David was naturally amiable, and in the depressing circumstances had no heart to return railing for railing. He meekly reminded the infuriate woman that she had called him “son-in-law” before he had attempted to call her “mother-in-law,” and that he certainly had been guilty of no conduct which should expose him to such treatment. He soon saw, to his great satisfaction, that the daughter remained faithful to him, and that the meek father was as decidedly on his side as his timid nature would permit him to be. Though David felt much insulted, he restrained his temper, and, turning from the angry mother, told her daughter that he would come the next Thursday on horseback, leading another horse for her; and that then he would take her to a justice of the peace who lived at the distance of but a few miles from them, where they would be married. David writes of the mother:
Her Irish was too high to do anything with her; so I quit trying. All I cared for was to have her daughter on my side, which I know’d was the case then. But how soon some other fellow might knock my nose out of joint again, I couldn’t tell. Her mother declared I shouldn’t have her. But I knowed I should, if somebody else didn’t get her before Thursday.

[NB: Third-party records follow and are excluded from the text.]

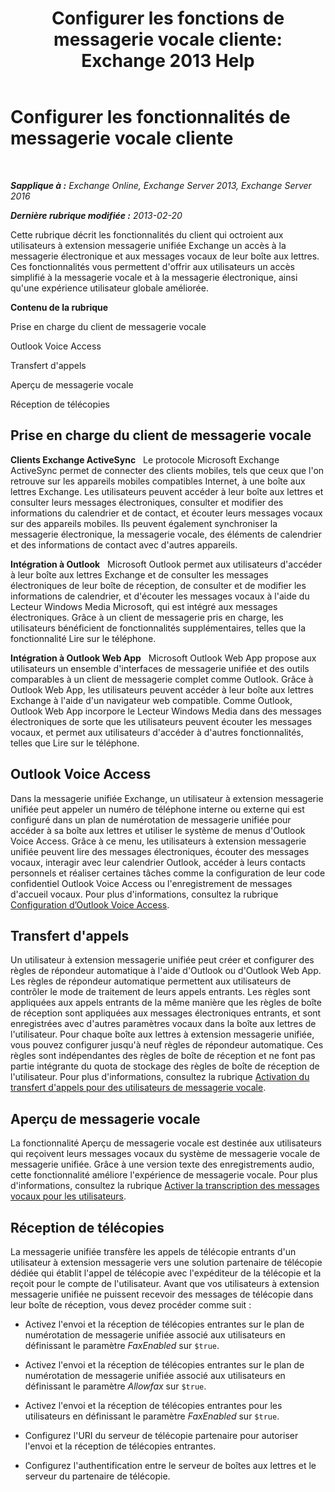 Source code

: ﻿---
title: 'Configurer les fonctions de messagerie vocale cliente: Exchange 2013 Help'
TOCTitle: Configurer les fonctionnalités de messagerie vocale cliente
ms:assetid: 5e661cfd-d34e-4caa-91a5-967bbecb75eb
ms:mtpsurl: https://technet.microsoft.com/fr-fr/library/JJ673529(v=EXCHG.150)
ms:contentKeyID: 50555399
ms.date: 04/24/2018
mtps_version: v=EXCHG.150
ms.translationtype: HT
---

# Configurer les fonctionnalités de messagerie vocale cliente

 

_**Sapplique à :** Exchange Online, Exchange Server 2013, Exchange Server 2016_

_**Dernière rubrique modifiée :** 2013-02-20_

Cette rubrique décrit les fonctionnalités du client qui octroient aux utilisateurs à extension messagerie unifiée Exchange un accès à la messagerie électronique et aux messages vocaux de leur boîte aux lettres. Ces fonctionnalités vous permettent d'offrir aux utilisateurs un accès simplifié à la messagerie vocale et à la messagerie électronique, ainsi qu'une expérience utilisateur globale améliorée.

**Contenu de la rubrique**

Prise en charge du client de messagerie vocale

Outlook Voice Access

Transfert d'appels

Aperçu de messagerie vocale

Réception de télécopies

## Prise en charge du client de messagerie vocale

**Clients Exchange ActiveSync**   Le protocole Microsoft Exchange ActiveSync permet de connecter des clients mobiles, tels que ceux que l'on retrouve sur les appareils mobiles compatibles Internet, à une boîte aux lettres Exchange. Les utilisateurs peuvent accéder à leur boîte aux lettres et consulter leurs messages électroniques, consulter et modifier des informations du calendrier et de contact, et écouter leurs messages vocaux sur des appareils mobiles. Ils peuvent également synchroniser la messagerie électronique, la messagerie vocale, des éléments de calendrier et des informations de contact avec d'autres appareils.

**Intégration à Outlook**   Microsoft Outlook permet aux utilisateurs d'accéder à leur boîte aux lettres Exchange et de consulter les messages électroniques de leur boîte de réception, de consulter et de modifier les informations de calendrier, et d'écouter les messages vocaux à l'aide du Lecteur Windows Media Microsoft, qui est intégré aux messages électroniques. Grâce à un client de messagerie pris en charge, les utilisateurs bénéficient de fonctionnalités supplémentaires, telles que la fonctionnalité Lire sur le téléphone.

**Intégration à Outlook Web App**   Microsoft Outlook Web App propose aux utilisateurs un ensemble d'interfaces de messagerie unifiée et des outils comparables à un client de messagerie complet comme Outlook. Grâce à Outlook Web App, les utilisateurs peuvent accéder à leur boîte aux lettres Exchange à l'aide d'un navigateur web compatible. Comme Outlook, Outlook Web App incorpore le Lecteur Windows Media dans des messages électroniques de sorte que les utilisateurs peuvent écouter les messages vocaux, et permet aux utilisateurs d'accéder à d'autres fonctionnalités, telles que Lire sur le téléphone.

## Outlook Voice Access

Dans la messagerie unifiée Exchange, un utilisateur à extension messagerie unifiée peut appeler un numéro de téléphone interne ou externe qui est configuré dans un plan de numérotation de messagerie unifiée pour accéder à sa boîte aux lettres et utiliser le système de menus d'Outlook Voice Access. Grâce à ce menu, les utilisateurs à extension messagerie unifiée peuvent lire des messages électroniques, écouter des messages vocaux, interagir avec leur calendrier Outlook, accéder à leurs contacts personnels et réaliser certaines tâches comme la configuration de leur code confidentiel Outlook Voice Access ou l'enregistrement de messages d'accueil vocaux. Pour plus d'informations, consultez la rubrique [Configuration d’Outlook Voice Access](https://docs.microsoft.com/fr-fr/exchange/voice-mail-unified-messaging/set-up-client-voice-mail-features/set-up-outlook-voice-access).

## Transfert d'appels

Un utilisateur à extension messagerie unifiée peut créer et configurer des règles de répondeur automatique à l'aide d'Outlook ou d'Outlook Web App. Les règles de répondeur automatique permettent aux utilisateurs de contrôler le mode de traitement de leurs appels entrants. Les règles sont appliquées aux appels entrants de la même manière que les règles de boîte de réception sont appliquées aux messages électroniques entrants, et sont enregistrées avec d'autres paramètres vocaux dans la boîte aux lettres de l'utilisateur. Pour chaque boîte aux lettres à extension messagerie unifiée, vous pouvez configurer jusqu'à neuf règles de répondeur automatique. Ces règles sont indépendantes des règles de boîte de réception et ne font pas partie intégrante du quota de stockage des règles de boîte de réception de l'utilisateur. Pour plus d'informations, consultez la rubrique [Activation du transfert d'appels pour des utilisateurs de messagerie vocale](https://docs.microsoft.com/fr-fr/exchange/voice-mail-unified-messaging/set-up-client-voice-mail-features/allow-voice-mail-users-to-forward-calls).

## Aperçu de messagerie vocale

La fonctionnalité Aperçu de messagerie vocale est destinée aux utilisateurs qui reçoivent leurs messages vocaux du système de messagerie vocale de messagerie unifiée. Grâce à une version texte des enregistrements audio, cette fonctionnalité améliore l'expérience de messagerie vocale. Pour plus d'informations, consultez la rubrique [Activer la transcription des messages vocaux pour les utilisateurs](https://docs.microsoft.com/fr-fr/exchange/voice-mail-unified-messaging/set-up-client-voice-mail-features/allow-users-to-see-a-voice-mail-transcript).

## Réception de télécopies

La messagerie unifiée transfère les appels de télécopie entrants d'un utilisateur à extension messagerie vers une solution partenaire de télécopie dédiée qui établit l'appel de télécopie avec l'expéditeur de la télécopie et la reçoit pour le compte de l'utilisateur. Avant que vos utilisateurs à extension messagerie unifiée ne puissent recevoir des messages de télécopie dans leur boîte de réception, vous devez procéder comme suit :

  - Activez l'envoi et la réception de télécopies entrantes sur le plan de numérotation de messagerie unifiée associé aux utilisateurs en définissant le paramètre *FaxEnabled* sur `$true`.

  - Activez l'envoi et la réception de télécopies entrantes sur le plan de numérotation de messagerie unifiée associé aux utilisateurs en définissant le paramètre *Allowfax* sur `$true`.

  - Activez l'envoi et la réception de télécopies entrantes pour les utilisateurs en définissant le paramètre *FaxEnabled* sur `$true`.

  - Configurez l'URI du serveur de télécopie partenaire pour autoriser l'envoi et la réception de télécopies entrantes.

  - Configurez l'authentification entre le serveur de boîtes aux lettres et le serveur du partenaire de télécopie.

The all-important wedding-day soon came David was resolved to crush out all opposition and consummate the momentous affair with very considerable splendor. He therefore rode to the cabin with a very imposing retinue. Mounted proudly upon his own horse, and leading a borrowed steed, with a blanket saddle, for his bride, and accompanied by his elder brother and wife and a younger brother and sister, each on horseback, he “cut out to her father’s house to get her.